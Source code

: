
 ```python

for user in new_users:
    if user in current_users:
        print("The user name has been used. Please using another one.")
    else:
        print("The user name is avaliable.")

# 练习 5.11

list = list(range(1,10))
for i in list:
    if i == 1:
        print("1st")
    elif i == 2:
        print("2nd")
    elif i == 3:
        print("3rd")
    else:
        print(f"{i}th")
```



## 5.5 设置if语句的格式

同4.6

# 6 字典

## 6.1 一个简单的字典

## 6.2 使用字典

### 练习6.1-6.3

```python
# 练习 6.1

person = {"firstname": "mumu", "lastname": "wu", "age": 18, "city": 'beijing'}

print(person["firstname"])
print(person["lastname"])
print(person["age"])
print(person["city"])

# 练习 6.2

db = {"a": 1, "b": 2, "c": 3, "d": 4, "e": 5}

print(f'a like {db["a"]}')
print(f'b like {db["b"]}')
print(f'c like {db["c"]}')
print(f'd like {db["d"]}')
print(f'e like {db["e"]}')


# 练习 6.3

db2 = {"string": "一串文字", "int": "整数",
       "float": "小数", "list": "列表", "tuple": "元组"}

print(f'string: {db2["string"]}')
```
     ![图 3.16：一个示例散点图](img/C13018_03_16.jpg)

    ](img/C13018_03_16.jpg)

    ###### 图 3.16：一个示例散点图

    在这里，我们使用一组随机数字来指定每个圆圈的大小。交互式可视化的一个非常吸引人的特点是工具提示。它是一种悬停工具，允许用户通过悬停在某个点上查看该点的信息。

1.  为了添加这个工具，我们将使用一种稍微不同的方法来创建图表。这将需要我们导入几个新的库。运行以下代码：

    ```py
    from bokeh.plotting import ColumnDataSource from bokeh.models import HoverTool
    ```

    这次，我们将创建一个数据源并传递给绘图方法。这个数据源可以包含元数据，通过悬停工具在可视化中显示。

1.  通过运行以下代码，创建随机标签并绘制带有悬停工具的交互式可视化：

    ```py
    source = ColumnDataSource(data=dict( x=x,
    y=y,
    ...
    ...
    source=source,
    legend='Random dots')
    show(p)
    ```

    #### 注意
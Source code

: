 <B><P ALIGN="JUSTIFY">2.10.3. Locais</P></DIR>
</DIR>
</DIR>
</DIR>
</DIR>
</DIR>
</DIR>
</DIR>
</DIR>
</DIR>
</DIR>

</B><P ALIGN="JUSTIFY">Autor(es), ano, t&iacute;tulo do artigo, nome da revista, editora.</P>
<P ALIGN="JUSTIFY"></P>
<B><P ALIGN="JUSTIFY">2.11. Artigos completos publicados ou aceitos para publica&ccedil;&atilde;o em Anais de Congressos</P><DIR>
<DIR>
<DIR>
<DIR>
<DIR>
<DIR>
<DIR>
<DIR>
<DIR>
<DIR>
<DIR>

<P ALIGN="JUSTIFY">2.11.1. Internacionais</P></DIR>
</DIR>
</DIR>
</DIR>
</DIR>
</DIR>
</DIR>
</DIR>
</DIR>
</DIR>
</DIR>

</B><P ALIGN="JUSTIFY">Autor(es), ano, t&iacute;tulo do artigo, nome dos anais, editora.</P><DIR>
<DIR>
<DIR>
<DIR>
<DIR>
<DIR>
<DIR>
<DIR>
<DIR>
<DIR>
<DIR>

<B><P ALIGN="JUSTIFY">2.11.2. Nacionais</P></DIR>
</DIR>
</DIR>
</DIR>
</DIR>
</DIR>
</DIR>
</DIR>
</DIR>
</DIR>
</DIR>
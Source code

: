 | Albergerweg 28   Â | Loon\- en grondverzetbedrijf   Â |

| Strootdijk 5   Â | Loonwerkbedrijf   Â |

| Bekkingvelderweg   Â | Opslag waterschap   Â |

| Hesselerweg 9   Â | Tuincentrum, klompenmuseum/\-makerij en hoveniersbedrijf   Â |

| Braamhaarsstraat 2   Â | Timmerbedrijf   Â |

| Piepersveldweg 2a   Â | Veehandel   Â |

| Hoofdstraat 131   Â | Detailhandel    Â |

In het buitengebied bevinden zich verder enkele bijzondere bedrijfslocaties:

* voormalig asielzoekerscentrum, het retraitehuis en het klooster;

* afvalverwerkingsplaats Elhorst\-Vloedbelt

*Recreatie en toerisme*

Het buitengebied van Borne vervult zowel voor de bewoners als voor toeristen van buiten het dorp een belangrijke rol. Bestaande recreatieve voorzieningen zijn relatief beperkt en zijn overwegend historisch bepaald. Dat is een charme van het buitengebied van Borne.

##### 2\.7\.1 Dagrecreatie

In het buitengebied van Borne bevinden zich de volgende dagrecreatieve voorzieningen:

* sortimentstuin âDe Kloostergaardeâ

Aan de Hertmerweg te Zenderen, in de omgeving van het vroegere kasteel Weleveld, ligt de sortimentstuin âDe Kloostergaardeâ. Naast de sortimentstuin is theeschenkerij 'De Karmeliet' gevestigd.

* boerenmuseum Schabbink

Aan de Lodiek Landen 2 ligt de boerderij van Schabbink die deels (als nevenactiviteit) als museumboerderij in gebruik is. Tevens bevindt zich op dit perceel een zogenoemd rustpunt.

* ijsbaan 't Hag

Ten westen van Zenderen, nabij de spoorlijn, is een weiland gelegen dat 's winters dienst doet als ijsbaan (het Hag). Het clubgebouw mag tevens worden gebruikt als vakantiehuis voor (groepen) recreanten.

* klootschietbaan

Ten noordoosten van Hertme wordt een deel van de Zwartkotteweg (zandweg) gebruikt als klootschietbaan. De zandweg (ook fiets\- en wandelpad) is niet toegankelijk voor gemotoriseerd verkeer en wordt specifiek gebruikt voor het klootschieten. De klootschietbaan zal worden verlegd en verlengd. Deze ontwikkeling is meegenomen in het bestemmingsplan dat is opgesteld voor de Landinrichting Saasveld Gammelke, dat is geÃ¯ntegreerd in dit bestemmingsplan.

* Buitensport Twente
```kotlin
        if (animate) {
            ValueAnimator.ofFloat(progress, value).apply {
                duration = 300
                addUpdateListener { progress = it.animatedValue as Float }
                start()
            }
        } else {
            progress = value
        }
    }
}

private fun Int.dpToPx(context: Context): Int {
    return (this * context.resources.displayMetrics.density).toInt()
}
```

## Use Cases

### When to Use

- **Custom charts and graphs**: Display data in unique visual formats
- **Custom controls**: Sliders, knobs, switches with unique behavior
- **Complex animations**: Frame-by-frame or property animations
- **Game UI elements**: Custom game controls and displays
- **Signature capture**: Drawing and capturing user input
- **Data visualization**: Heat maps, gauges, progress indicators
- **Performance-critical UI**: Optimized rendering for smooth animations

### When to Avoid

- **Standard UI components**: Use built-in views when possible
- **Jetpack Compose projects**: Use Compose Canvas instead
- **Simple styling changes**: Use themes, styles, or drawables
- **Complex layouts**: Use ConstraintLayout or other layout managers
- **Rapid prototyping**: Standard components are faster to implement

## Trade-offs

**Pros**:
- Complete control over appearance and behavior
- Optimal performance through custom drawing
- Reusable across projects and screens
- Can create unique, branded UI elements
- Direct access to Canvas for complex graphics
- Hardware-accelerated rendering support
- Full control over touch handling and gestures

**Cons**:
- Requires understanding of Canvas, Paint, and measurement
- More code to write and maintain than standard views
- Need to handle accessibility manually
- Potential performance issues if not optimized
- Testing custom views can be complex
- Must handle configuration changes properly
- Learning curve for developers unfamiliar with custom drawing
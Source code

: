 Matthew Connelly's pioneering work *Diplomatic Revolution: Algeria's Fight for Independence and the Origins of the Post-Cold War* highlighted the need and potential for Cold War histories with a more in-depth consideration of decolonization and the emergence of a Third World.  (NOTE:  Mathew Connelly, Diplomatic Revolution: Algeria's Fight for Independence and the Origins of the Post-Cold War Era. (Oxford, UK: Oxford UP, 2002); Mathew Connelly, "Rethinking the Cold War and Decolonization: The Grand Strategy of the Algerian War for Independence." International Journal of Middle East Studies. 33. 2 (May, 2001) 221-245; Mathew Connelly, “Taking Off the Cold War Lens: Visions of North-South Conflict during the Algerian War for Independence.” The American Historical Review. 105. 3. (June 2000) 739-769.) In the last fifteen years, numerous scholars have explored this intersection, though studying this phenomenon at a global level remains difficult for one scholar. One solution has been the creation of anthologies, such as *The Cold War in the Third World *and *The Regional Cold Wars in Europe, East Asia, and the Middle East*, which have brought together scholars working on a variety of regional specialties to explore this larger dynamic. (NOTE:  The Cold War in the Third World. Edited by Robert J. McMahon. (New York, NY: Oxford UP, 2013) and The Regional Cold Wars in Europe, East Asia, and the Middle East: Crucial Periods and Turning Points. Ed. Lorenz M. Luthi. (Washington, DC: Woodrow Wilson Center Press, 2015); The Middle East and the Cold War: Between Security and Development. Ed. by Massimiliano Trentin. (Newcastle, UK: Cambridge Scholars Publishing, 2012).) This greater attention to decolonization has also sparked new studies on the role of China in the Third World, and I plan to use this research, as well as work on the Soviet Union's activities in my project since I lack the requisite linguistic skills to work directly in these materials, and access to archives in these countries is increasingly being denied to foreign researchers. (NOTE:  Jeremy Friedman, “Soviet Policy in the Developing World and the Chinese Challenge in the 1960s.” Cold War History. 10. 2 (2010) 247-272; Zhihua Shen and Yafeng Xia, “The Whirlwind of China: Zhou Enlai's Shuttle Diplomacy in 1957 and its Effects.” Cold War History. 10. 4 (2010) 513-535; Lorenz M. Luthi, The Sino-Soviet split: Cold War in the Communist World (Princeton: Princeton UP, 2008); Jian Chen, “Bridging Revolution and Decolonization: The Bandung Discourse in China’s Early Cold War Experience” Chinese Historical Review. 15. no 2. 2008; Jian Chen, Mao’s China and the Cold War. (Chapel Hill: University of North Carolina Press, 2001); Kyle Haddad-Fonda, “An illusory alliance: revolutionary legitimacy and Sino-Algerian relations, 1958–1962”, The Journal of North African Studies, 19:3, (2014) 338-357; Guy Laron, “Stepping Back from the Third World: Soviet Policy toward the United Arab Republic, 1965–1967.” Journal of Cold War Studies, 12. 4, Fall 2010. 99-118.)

• **EXERCISE DIRECTIONS**
Every line from the line containing "## 5.5 设置if语句的格式" through the line containing "Â | Loonwerkbedrijf" in the records above must be retyped exactly. Leave out the rest.

• **THE COMPLETED TASK**
## 5.5 设置if语句的格式

同4.6

# 6 字典

## 6.1 一个简单的字典

## 6.2 使用字典

### 练习6.1-6.3

```python
# 练习 6.1

person = {"firstname": "mumu", "lastname": "wu", "age": 18, "city": 'beijing'}

print(person["firstname"])
print(person["lastname"])
print(person["age"])
print(person["city"])

# 练习 6.2

db = {"a": 1, "b": 2, "c": 3, "d": 4, "e": 5}

print(f'a like {db["a"]}')
print(f'b like {db["b"]}')
print(f'c like {db["c"]}')
print(f'd like {db["d"]}')
print(f'e like {db["e"]}')


# 练习 6.3

db2 = {"string": "一串文字", "int": "整数",
       "float": "小数", "list": "列表", "tuple": "元组"}

print(f'string: {db2["string"]}')
```
     ![图 3.16：一个示例散点图](img/C13018_03_16.jpg)

    ](img/C13018_03_16.jpg)

    ###### 图 3.16：一个示例散点图

    在这里，我们使用一组随机数字来指定每个圆圈的大小。交互式可视化的一个非常吸引人的特点是工具提示。它是一种悬停工具，允许用户通过悬停在某个点上查看该点的信息。

1.  为了添加这个工具，我们将使用一种稍微不同的方法来创建图表。这将需要我们导入几个新的库。运行以下代码：

    ```py
    from bokeh.plotting import ColumnDataSource from bokeh.models import HoverTool
    ```

    这次，我们将创建一个数据源并传递给绘图方法。这个数据源可以包含元数据，通过悬停工具在可视化中显示。

1.  通过运行以下代码，创建随机标签并绘制带有悬停工具的交互式可视化：

    ```py
    source = ColumnDataSource(data=dict( x=x,
    y=y,
    ...
    ...
    source=source,
    legend='Random dots')
    show(p)
    ```

    #### 注意
Source code

: <B><P ALIGN="JUSTIFY">2.10.3. Locais</P></DIR>
</DIR>
</DIR>
</DIR>
</DIR>
</DIR>
</DIR>
</DIR>
</DIR>
</DIR>
</DIR>

</B><P ALIGN="JUSTIFY">Autor(es), ano, t&iacute;tulo do artigo, nome da revista, editora.</P>
<P ALIGN="JUSTIFY"></P>
<B><P ALIGN="JUSTIFY">2.11. Artigos completos publicados ou aceitos para publica&ccedil;&atilde;o em Anais de Congressos</P><DIR>
<DIR>
<DIR>
<DIR>
<DIR>
<DIR>
<DIR>
<DIR>
<DIR>
<DIR>
<DIR>

<P ALIGN="JUSTIFY">2.11.1. Internacionais</P></DIR>
</DIR>
</DIR>
</DIR>
</DIR>
</DIR>
</DIR>
</DIR>
</DIR>
</DIR>
</DIR>

</B><P ALIGN="JUSTIFY">Autor(es), ano, t&iacute;tulo do artigo, nome dos anais, editora.</P><DIR>
<DIR>
<DIR>
<DIR>
<DIR>
<DIR>
<DIR>
<DIR>
<DIR>
<DIR>
<DIR>

<B><P ALIGN="JUSTIFY">2.11.2. Nacionais</P></DIR>
</DIR>
</DIR>
</DIR>
</DIR>
</DIR>
</DIR>
</DIR>
</DIR>
</DIR>
</DIR>
Source code

: | Albergerweg 28   Â | Loon\- en grondverzetbedrijf   Â |

| Strootdijk 5   Â | Loonwerkbedrijf   Â |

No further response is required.